According to Bridgewater, she was not exempted from the disturbing effects of power outages, short in water supply, and the flooding incidence in the country.
The Ambassador disclosed that during her three year stay, she observed that Ghanaians had no respect for time, but added that that attitude was gradually changing for the better.
Bridgewater made the observation, when she paid courtesy on the Brong-Ahafo Regional Minister, Ignatius Baffour Awuah, in Sunyani, as part of her two-day working visit to the region, to bid the people farewell.
Her Excellency disclosed that the visit was to share ideas about the region, and strengthen the cordial relationship, between Ghana and the United States of America, for future development.
Her Excellency Bridgewater expressed her happiness, when the Regional Director of Health Services, Alhaji Dr. Mohammed Bin Ibrahim, disclosed that Guineaworm infestation cases, as at the year 2007, in the region was 42, and hoped that after few years guineaworm would be eradicated totally from the country.
She was also pleased, when Dr. Bin Ibrahim stated that Brong-Ahafo would in five years be a net exporter of nurses, as the collaboration between the Ghana Health Service and the the Brong-Ahafo Regional Coordinating Council, had established more health education institutions.
Her Excellency Bridgewater gave the assurance that the American Embassy would continue supporting the Ghana Health Service, to help eradicate Guineaworm and reduce the prevalence of malaria in the country.

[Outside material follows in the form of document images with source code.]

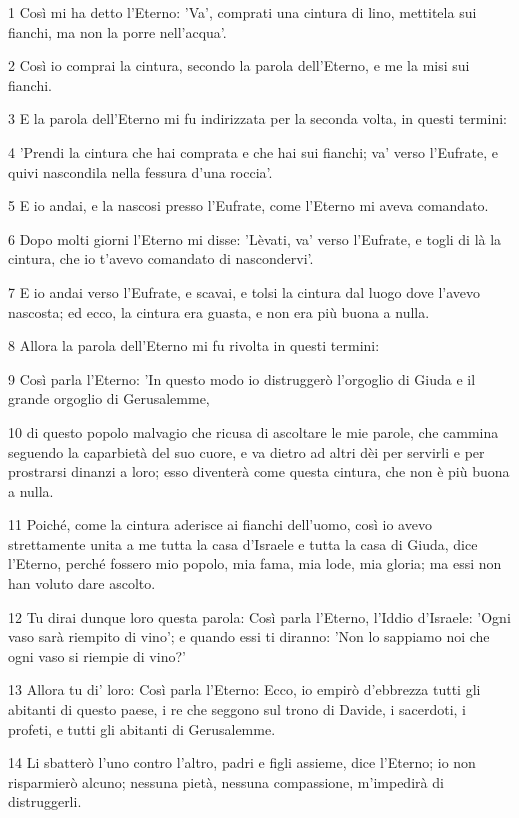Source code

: \par 1 Così mi ha detto l'Eterno: 'Va', comprati una cintura di lino, mettitela sui fianchi, ma non la porre nell'acqua'.
\par 2 Così io comprai la cintura, secondo la parola dell'Eterno, e me la misi sui fianchi.
\par 3 E la parola dell'Eterno mi fu indirizzata per la seconda volta, in questi termini:
\par 4 'Prendi la cintura che hai comprata e che hai sui fianchi; va' verso l'Eufrate, e quivi nascondila nella fessura d'una roccia'.
\par 5 E io andai, e la nascosi presso l'Eufrate, come l'Eterno mi aveva comandato.
\par 6 Dopo molti giorni l'Eterno mi disse: 'Lèvati, va' verso l'Eufrate, e togli di là la cintura, che io t'avevo comandato di nascondervi'.
\par 7 E io andai verso l'Eufrate, e scavai, e tolsi la cintura dal luogo dove l'avevo nascosta; ed ecco, la cintura era guasta, e non era più buona a nulla.
\par 8 Allora la parola dell'Eterno mi fu rivolta in questi termini:
\par 9 Così parla l'Eterno: 'In questo modo io distruggerò l'orgoglio di Giuda e il grande orgoglio di Gerusalemme,
\par 10 di questo popolo malvagio che ricusa di ascoltare le mie parole, che cammina seguendo la caparbietà del suo cuore, e va dietro ad altri dèi per servirli e per prostrarsi dinanzi a loro; esso diventerà come questa cintura, che non è più buona a nulla.
\par 11 Poiché, come la cintura aderisce ai fianchi dell'uomo, così io avevo strettamente unita a me tutta la casa d'Israele e tutta la casa di Giuda, dice l'Eterno, perché fossero mio popolo, mia fama, mia lode, mia gloria; ma essi non han voluto dare ascolto.
\par 12 Tu dirai dunque loro questa parola: Così parla l'Eterno, l'Iddio d'Israele: 'Ogni vaso sarà riempito di vino'; e quando essi ti diranno: 'Non lo sappiamo noi che ogni vaso si riempie di vino?'
\par 13 Allora tu di' loro: Così parla l'Eterno: Ecco, io empirò d'ebbrezza tutti gli abitanti di questo paese, i re che seggono sul trono di Davide, i sacerdoti, i profeti, e tutti gli abitanti di Gerusalemme.
\par 14 Li sbatterò l'uno contro l'altro, padri e figli assieme, dice l'Eterno; io non risparmierò alcuno; nessuna pietà, nessuna compassione, m'impedirà di distruggerli.
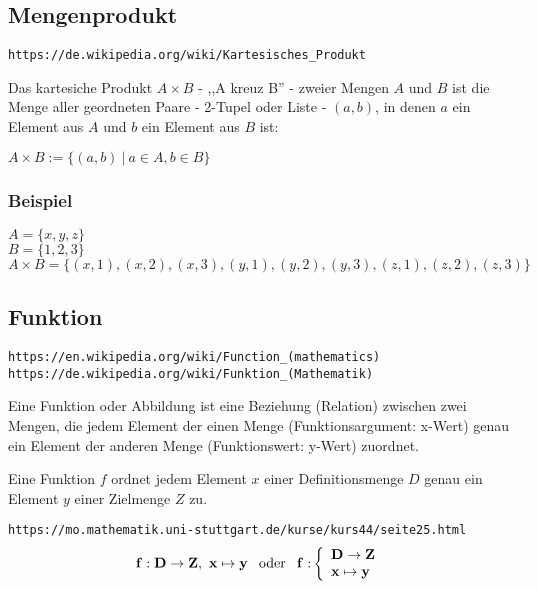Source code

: \documentclass[10pt,a4paper]{article}
\begin{document}
\subsection {Mengenprodukt}

\verb+https://de.wikipedia.org/wiki/Kartesisches_Produkt+
\vskip 8pt

Das kartesiche Produkt $A \times B$ - ,,A kreuz B'' - zweier Mengen $A$ und $B$
ist die Menge aller geordneten Paare - 2-Tupel oder Liste - $(a, b)$, in denen $a$
ein Element aus $A$ und $b$ ein Element aus $B$ ist:
\vskip 8pt

$A \times B := \{ (a, b)\ |\ a \in A, b \in B \}$


\subsubsection{Beispiel}

$A = \{x, y, z\}$ \\
$B = \{1, 2, 3\}$ \\
$A \times B = \{ (x, 1), (x, 2), (x, 3), (y, 1), (y, 2), (y, 3), (z, 1), (z, 2), (z, 3) \}$


    
\subsection {Funktion}

\verb+https://en.wikipedia.org/wiki/Function_(mathematics)+ \\
\verb+https://de.wikipedia.org/wiki/Funktion_(Mathematik)+
\vskip 8pt

Eine Funktion oder Abbildung ist eine Beziehung (Relation) zwischen zwei Mengen,
die jedem Element der einen Menge (Funktionsargument: x-Wert) genau ein Element
der anderen Menge (Funktionswert: y-Wert) zuordnet.

\vskip 8pt
Eine Funktion $f$ ordnet jedem Element $x$ einer Definitionsmenge $D$ genau ein
Element $y$ einer Zielmenge $Z$ zu.

\vskip 8pt
\verb+https://mo.mathematik.uni-stuttgart.de/kurse/kurs44/seite25.html+
\vskip 8pt
  \[
  {\bf f: D \rightarrow Z,\ x \mapsto y \hskip 8pt} {\rm oder} \hskip 8pt {\bf f:}
  \left\{%
    \begin{array}{ll}
      {\bf D \rightarrow Z} \\
      {\bf x \mapsto y}
    \end{array}
  \right.
  \]
\end{document}
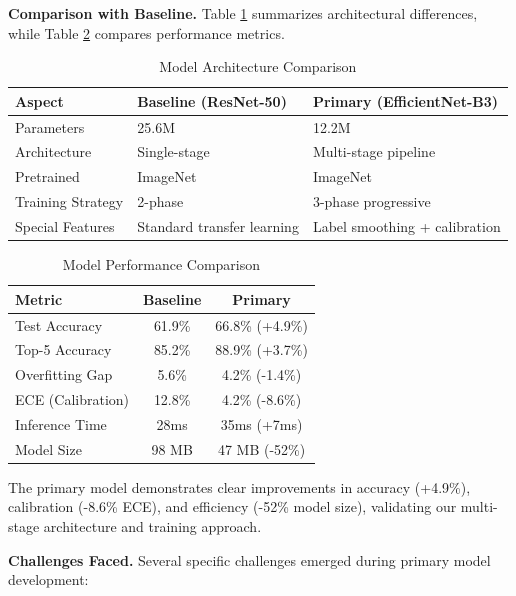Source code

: \documentclass[final]{article}
\begin{document}
\textbf{Comparison with Baseline.} Table \ref{tab:comparison} summarizes architectural differences, while Table \ref{tab:performance} compares performance metrics.

\begin{table}[h]
\centering
\caption{Model Architecture Comparison}
\label{tab:comparison}
\begin{tabular}{lll}
\toprule
\textbf{Aspect} & \textbf{Baseline (ResNet-50)} & \textbf{Primary (EfficientNet-B3)} \\
\midrule
Parameters & 25.6M & 12.2M \\
Architecture & Single-stage & Multi-stage pipeline \\
Pretrained & ImageNet & ImageNet \\
Training Strategy & 2-phase & 3-phase progressive \\
Special Features & Standard transfer learning & Label smoothing + calibration \\
\bottomrule
\end{tabular}
\end{table}

\begin{table}[h]
\centering
\caption{Model Performance Comparison}
\label{tab:performance}
\begin{tabular}{lcc}
\toprule
\textbf{Metric} & \textbf{Baseline} & \textbf{Primary} \\
\midrule
Test Accuracy & 61.9\% & 66.8\% (+4.9\%) \\
Top-5 Accuracy & 85.2\% & 88.9\% (+3.7\%) \\
Overfitting Gap & 5.6\% & 4.2\% (-1.4\%) \\
ECE (Calibration) & 12.8\% & 4.2\% (-8.6\%) \\
Inference Time & 28ms & 35ms (+7ms) \\
Model Size & 98 MB & 47 MB (-52\%) \\
\bottomrule
\end{tabular}
\end{table}

The primary model demonstrates clear improvements in accuracy (+4.9\%), calibration (-8.6\% ECE), and efficiency (-52\% model size), validating our multi-stage architecture and training approach.

\textbf{Challenges Faced.} Several specific challenges emerged during primary model development:
\end{document}
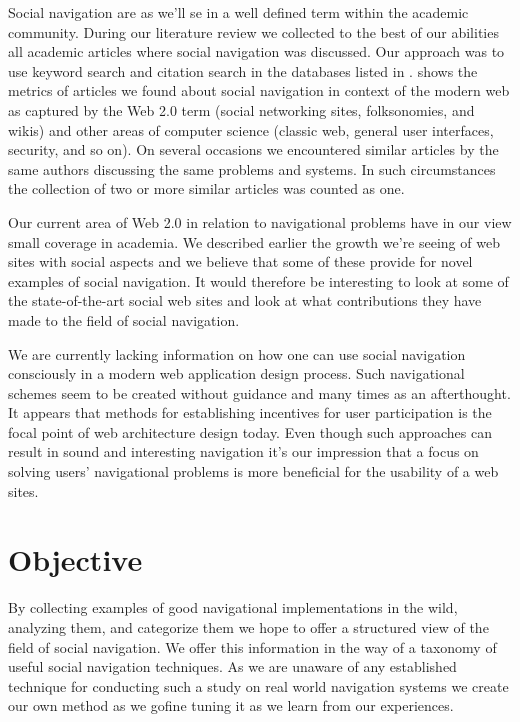 Social navigation are as we'll se in
a well defined term within the academic community.
During our literature review we collected to the best of our abilities all
academic articles where social navigation was discussed. Our approach was to
use keyword search and citation search in the databases listed in
.%
 shows the metrics of articles
we found about social navigation in context of the modern web as captured by
the Web 2.0 term (social networking sites, folksonomies, and wikis) and other
areas of computer science (classic web, general user interfaces, security, and
so on).
On several occasions we encountered similar articles by the same authors
discussing the same problems and systems. In such circumstances the collection
of two or more similar articles was counted as one.

Our current area of Web 2.0 in relation to navigational problems have in our
view small coverage in academia.
We described earlier the growth we're seeing of web sites with social
aspects and we believe that some of these provide for novel examples of social
navigation. It would therefore be interesting to look at some of the
state-of-the-art social web sites and look at what contributions they have
made to the field of social navigation.

We are currently lacking information on how one can use social navigation
consciously in a modern web application design process. Such navigational
schemes seem to be created without guidance and many times as an afterthought.
It appears that methods for establishing incentives for user participation
is the focal point of web architecture design today. Even though such
approaches can result in sound and interesting navigation it's our impression
that a focus on solving users' navigational problems is more beneficial for
the usability of a web sites.

\section{Objective}

By collecting examples of good navigational implementations in the wild,
analyzing them, and categorize them we hope to offer a structured view of the
field of social navigation. We offer this information in the way of a taxonomy
of useful social navigation techniques.
As we are unaware of any established technique for
conducting such a study on real world navigation systems we create our own
method as we go\dash{}fine tuning it as we learn from our experiences.

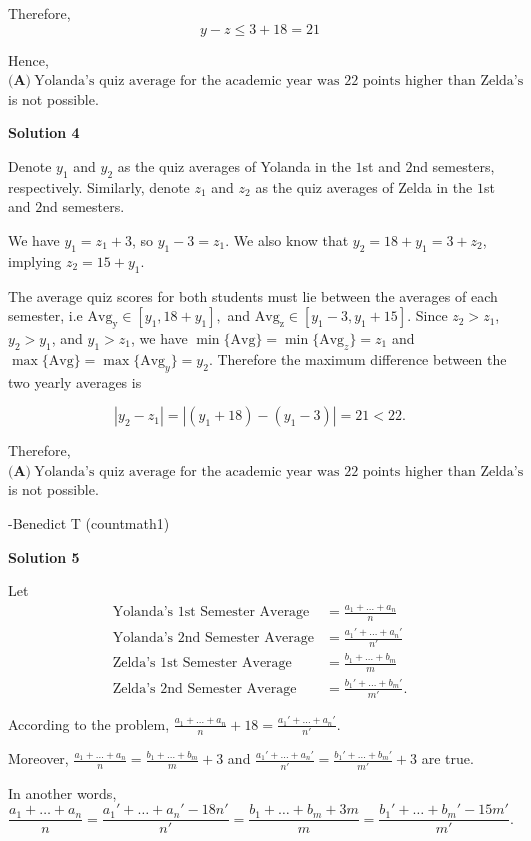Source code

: \begin{enumerate}
 Therefore, 
 \[y - z \le 3 + 18 = 21\]

 Hence, $\boxed{\textbf{(A)}~\text{Yolanda's quiz average for the academic year was 22 points higher than Zelda's}}$ is not possible.

 



\textbf{Solution 4}

Denote $y_1$ and $y_2$ as the quiz averages of Yolanda in the $1$st and $2$nd semesters, respectively. Similarly, denote $z_1$ and $z_2$ as the quiz averages of Zelda in the $1$st and $2$nd semesters. 

 We have $y_1 = z_1 + 3$, so $y_1 - 3 = z_1$. We also know that $y_2 = 18 +y_1 = 3 + z_2$, implying $z_2 = 15 + y_1$.

 The average quiz scores for both students must lie between the averages of each semester, i.e $\mathrm{Avg_{y}}\in[y_1, 18+y_1],$ and $\mathrm{Avg_{z}}\in[y_1-3, y_1+15].$ Since $z_2>z_1$, $y_2 > y_1$, and $y_1>z_1$, we have $\min\{\mathrm{Avg}\} = \min\{\mathrm{Avg}_z\} = z_1$ and $\max\{\mathrm{Avg}\} = \max\{\mathrm{Avg}_y\} = y_2$. Therefore the maximum difference between the two yearly averages is 

 
 \[|y_2 - z_1| = |(y_1 + 18)-(y_1-3)| = 21 < 22.\]

 Therefore, $\boxed{\textbf{(A)}~\text{Yolanda's quiz average for the academic year was 22 points higher than Zelda's}}$ is not possible.

 -Benedict T (countmath1)

 



\textbf{Solution 5}

Let\begin{align*}\text{Yolanda's 1st Semester Average} &= \frac{a_1+\dots+a_n}{n} \\\text{Yolanda's 2nd Semester Average} &= \frac{a_1'+\dots+a_n'}{n'} \\\text{Zelda's 1st Semester Average} &= \frac{b_1+\dots+b_m}{m} \\\text{Zelda's 2nd Semester Average} &= \frac{b_1'+\dots+b_m'}{m'}.\end{align*}


 According to the problem, $\frac{a_1+\dots+a_n}{n}+18=\frac{a_1'+\dots+a_n'}{n'}$.

 Moreover, $\frac{a_1+\dots+a_n}{n}=\frac{b_1+\dots+b_m}{m}+3$ and $\frac{a_1'+\dots+a_n'}{n'}=\frac{b_1'+\dots+b_m'}{m'}+3$ are true.

 In another words,
 \[\frac{a_1+\dots+a_n}{n}=\frac{a_1'+\dots+a_n'-18n'}{n'}=\frac{b_1+\dots+b_m+3m}{m}= \frac{b_1'+\dots+b_m'-15m'}{m'}.\]


\end{enumerate}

Mr. Baffour Awuah, on his part, noted that the relationship between the Embassy and the region had been cordial, ever since Her Excellency assumed office in Ghana, and wished that the cordiality would be sustained.
According to the Minister, the region was a major food producer in the country, since 60% of the population was into agriculture.
He however noted that modernization in agriculture still remained a problem.
Mr. Awuah commended the America for its high credentials, when it came to democracy, saying Ghana looked forward to emulating her.
He, however, lamented about the high rate of school dropouts in the country, which could affect Ghana's democracy in the long run.
He stated that technical education in the region was inadequate, and called for a partnership with the Americans, to establish technical education institutes in the region.
The Ambassador and her entourage, later visited Berekum to ascertain the progress of work on Self Help Projects, and the construction of a Rehabilitation Center for the Physically Challenged, which was sponsored with an amount of $3,000 from the Special Self Help Program, instituted by the American Embassy.
According to the Coordinator of the Special Self Help Programe, Peace Adwoa Nunoo, the Ambassador would also present the leader of the Berekum Association of the Physically Challenged, Mr. Samuel Amfo Abankwa, with a motorized wheelchair.
She disclosed that the Embassy had been releasing an amount of US$70,000 annually, for the whole country, for the past three years, to support the less-endowed in society.